We come to the mat for many reasons but mostly because we feel good from doing the practice – either during, after or both. The asanas reveal to us the state of the vehicle and demonstrate for the mind what we are lacking and what we are capable of. I love this practice, for this reason, to see where I am, to witness what I can. To watch my body shake or be stable in the poses, to have an aversion or be excited and witness both experiences, turning toward what I have an aversion to (reluctantly), and I explore more joy in what I feel excited about. I love the sensation of accomplishing a certain pose and to see myself falling into a joint and lift up out of the joint and gain strength from my heart to the muscle. I love falling out of a pose and re-entering it with a different perspective.
My dharma talks this week in our Livestream classes was on
finding stability in the asanas (pose(s)) versus the tendency of gripping and clenching.
To gain the most benefit of the asana instead of stress in the pose to ‘get through it.’
To hug the muscles of the bones instead of clench.
To watch with mindful inner eyes when the tendency of fear enters and engages with stability instead of clenching.

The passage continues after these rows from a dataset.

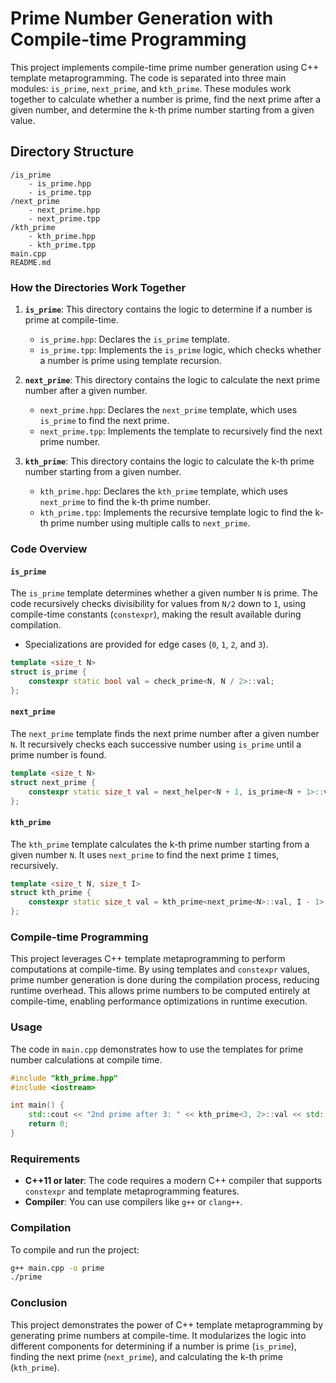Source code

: 
# Prime Number Generation with Compile-time Programming

This project implements compile-time prime number generation using C++ template metaprogramming. The code is separated into three main modules: `is_prime`, `next_prime`, and `kth_prime`. These modules work together to calculate whether a number is prime, find the next prime after a given number, and determine the k-th prime number starting from a given value.

## Directory Structure

```
/is_prime
    - is_prime.hpp
    - is_prime.tpp
/next_prime
    - next_prime.hpp
    - next_prime.tpp
/kth_prime
    - kth_prime.hpp
    - kth_prime.tpp
main.cpp
README.md
```

### How the Directories Work Together

1. **`is_prime`**: This directory contains the logic to determine if a number is prime at compile-time.
   - `is_prime.hpp`: Declares the `is_prime` template.
   - `is_prime.tpp`: Implements the `is_prime` logic, which checks whether a number is prime using template recursion.
   
2. **`next_prime`**: This directory contains the logic to calculate the next prime number after a given number.
   - `next_prime.hpp`: Declares the `next_prime` template, which uses `is_prime` to find the next prime.
   - `next_prime.tpp`: Implements the template to recursively find the next prime number.
   
3. **`kth_prime`**: This directory contains the logic to calculate the k-th prime number starting from a given number.
   - `kth_prime.hpp`: Declares the `kth_prime` template, which uses `next_prime` to find the k-th prime number.
   - `kth_prime.tpp`: Implements the recursive template logic to find the k-th prime number using multiple calls to `next_prime`.

### Code Overview

#### `is_prime`

The `is_prime` template determines whether a given number `N` is prime. The code recursively checks divisibility for values from `N/2` down to `1`, using compile-time constants (`constexpr`), making the result available during compilation.

- Specializations are provided for edge cases (`0`, `1`, `2`, and `3`).

```cpp
template <size_t N>
struct is_prime {
    constexpr static bool val = check_prime<N, N / 2>::val;
};
```

#### `next_prime`

The `next_prime` template finds the next prime number after a given number `N`. It recursively checks each successive number using `is_prime` until a prime number is found.

```cpp
template <size_t N>
struct next_prime {
    constexpr static size_t val = next_helper<N + 1, is_prime<N + 1>::val>::val;
};
```

#### `kth_prime`

The `kth_prime` template calculates the k-th prime number starting from a given number `N`. It uses `next_prime` to find the next prime `I` times, recursively.

```cpp
template <size_t N, size_t I>
struct kth_prime {
    constexpr static size_t val = kth_prime<next_prime<N>::val, I - 1>::val;
};
```

### Compile-time Programming

This project leverages C++ template metaprogramming to perform computations at compile-time. By using templates and `constexpr` values, prime number generation is done during the compilation process, reducing runtime overhead. This allows prime numbers to be computed entirely at compile-time, enabling performance optimizations in runtime execution.

### Usage

The code in `main.cpp` demonstrates how to use the templates for prime number calculations at compile time.

```cpp
#include "kth_prime.hpp"
#include <iostream>

int main() {
    std::cout << "2nd prime after 3: " << kth_prime<3, 2>::val << std::endl;
    return 0;
}
```

### Requirements

- **C++11 or later**: The code requires a modern C++ compiler that supports `constexpr` and template metaprogramming features.
- **Compiler**: You can use compilers like `g++` or `clang++`.

### Compilation

To compile and run the project:

```bash
g++ main.cpp -o prime
./prime
```

### Conclusion

This project demonstrates the power of C++ template metaprogramming by generating prime numbers at compile-time. It modularizes the logic into different components for determining if a number is prime (`is_prime`), finding the next prime (`next_prime`), and calculating the k-th prime (`kth_prime`).
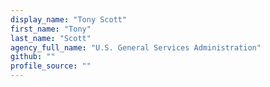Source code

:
 ```yaml
---
display_name: "Tony Scott"
first_name: "Tony"
last_name: "Scott"
agency_full_name: "U.S. General Services Administration"
github: ""
profile_source: ""
---
```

To breathe into the pose instead of holding the breath.
To embrace the pose with strength and flexibility instead of compressing the bones and instead of holding back from its possible depth.
In other words, to lean into the pose for its full benefit, to use what we have and empower that which we may not know or trust yet by tapping into an internal will and strength.
To be Stable.
Where there is stress and tightness due to fear of the unknown elicits more fear and stress in the body, which can cause the very thing we were working to protect.
To be Fearless.
I then used this physical metaphor, asana, and pranayama (breathwork) practice to weave the emotional experience of fear, clenching, grasping, and aversion. To turn toward the emotional body just as we had the challenge asanas, to lean into it the feeling of fear, grasping or aversion and just notice it, then to find the harnessed inner personal power and mental control just as we had been doing with the body in the asanas.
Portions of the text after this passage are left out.